As on date, we have achieved the following:
– Reduce waste and consequently the production costs by optimization of the nest.
– A comparison study of 600 vs 1200 mm wide UD that shows 1200 mm wide UD to be cost effective as compared to 600 mm.
– Optimum method of ply stacking/drawer optimisation for storing cut plies.
The next step to take this work further is to develop specifications of equipment needed to automate the process of cutting, picking and placing in storage and storage solution.
ATTOM will develop affordable tidal turbines via optimised manufacture. It is vital for all renewable energy projects that efforts are made to reduce costs, as renewable energy is still significantly more expensive than conventional non-green sources. In the area of composite blades for tidal turbines, many recent advances have been made in material formats, reducing cost by developing cheaper and better performing materials.

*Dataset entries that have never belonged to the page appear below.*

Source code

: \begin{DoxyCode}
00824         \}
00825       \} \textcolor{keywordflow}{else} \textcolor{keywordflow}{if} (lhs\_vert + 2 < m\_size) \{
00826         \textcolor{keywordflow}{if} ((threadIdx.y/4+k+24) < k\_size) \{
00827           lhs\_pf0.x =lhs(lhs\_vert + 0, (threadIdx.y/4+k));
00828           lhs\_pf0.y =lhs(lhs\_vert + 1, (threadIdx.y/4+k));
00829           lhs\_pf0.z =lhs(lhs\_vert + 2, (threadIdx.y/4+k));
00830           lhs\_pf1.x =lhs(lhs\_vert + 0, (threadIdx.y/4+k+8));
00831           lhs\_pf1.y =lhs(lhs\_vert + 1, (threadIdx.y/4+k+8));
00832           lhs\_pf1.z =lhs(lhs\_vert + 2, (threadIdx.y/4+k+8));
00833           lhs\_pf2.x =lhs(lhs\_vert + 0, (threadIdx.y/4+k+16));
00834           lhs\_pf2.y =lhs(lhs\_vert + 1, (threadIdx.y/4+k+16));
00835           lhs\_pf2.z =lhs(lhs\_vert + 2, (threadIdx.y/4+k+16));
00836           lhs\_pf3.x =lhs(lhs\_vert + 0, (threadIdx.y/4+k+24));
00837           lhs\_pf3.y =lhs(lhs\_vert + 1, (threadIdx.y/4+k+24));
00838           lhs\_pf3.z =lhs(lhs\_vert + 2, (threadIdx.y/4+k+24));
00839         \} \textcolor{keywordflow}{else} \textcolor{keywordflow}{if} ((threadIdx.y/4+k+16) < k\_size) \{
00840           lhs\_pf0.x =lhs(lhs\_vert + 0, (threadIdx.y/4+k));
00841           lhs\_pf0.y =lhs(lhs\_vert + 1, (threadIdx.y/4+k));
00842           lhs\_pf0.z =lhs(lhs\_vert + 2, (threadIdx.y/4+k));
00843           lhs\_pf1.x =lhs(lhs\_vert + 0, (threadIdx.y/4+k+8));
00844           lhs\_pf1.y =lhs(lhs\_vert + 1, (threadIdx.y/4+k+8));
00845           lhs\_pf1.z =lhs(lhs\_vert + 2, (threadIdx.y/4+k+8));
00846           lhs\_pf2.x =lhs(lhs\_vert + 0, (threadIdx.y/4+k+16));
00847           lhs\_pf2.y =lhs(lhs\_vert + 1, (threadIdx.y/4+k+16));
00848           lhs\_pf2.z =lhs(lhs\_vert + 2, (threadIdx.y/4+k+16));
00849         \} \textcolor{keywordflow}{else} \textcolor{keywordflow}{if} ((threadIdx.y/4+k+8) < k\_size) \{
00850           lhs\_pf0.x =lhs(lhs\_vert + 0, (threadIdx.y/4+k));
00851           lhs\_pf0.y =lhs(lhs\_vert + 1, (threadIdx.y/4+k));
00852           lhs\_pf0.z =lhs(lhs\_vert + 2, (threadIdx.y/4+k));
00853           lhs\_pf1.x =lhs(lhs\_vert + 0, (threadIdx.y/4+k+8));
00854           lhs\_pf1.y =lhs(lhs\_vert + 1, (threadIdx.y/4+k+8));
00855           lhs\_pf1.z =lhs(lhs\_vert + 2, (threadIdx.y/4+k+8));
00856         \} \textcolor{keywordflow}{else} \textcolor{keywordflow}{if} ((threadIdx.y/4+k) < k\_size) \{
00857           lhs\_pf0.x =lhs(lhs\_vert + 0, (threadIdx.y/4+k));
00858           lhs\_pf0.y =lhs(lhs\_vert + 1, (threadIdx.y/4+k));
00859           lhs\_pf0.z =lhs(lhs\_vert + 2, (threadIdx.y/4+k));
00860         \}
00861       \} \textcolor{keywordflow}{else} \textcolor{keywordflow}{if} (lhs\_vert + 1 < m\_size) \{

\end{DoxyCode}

2014 will see the start of series-production of tidal turbine installations with rapid growth forecasted. In order to ensure that the supply chain is ready for this growth, the ATTOM project proposes investigate the potential for automation or improved materials handling methods as a further route to cost reduction, alongside factors that may affect production line layout and the possible solutions to specific quality control problems.
ATTOM will contribute to developing a UK-based supply chain that can produce tidal turbine blades at 20% reduction in cost through the use of automated/mechanised lamination techniques and improved design. It will demonstrate this by designing and manufacturing selected mouldings for automated/mechanised production methods, thus proving the potential for job creation by creating 70 jobs within the life of the project.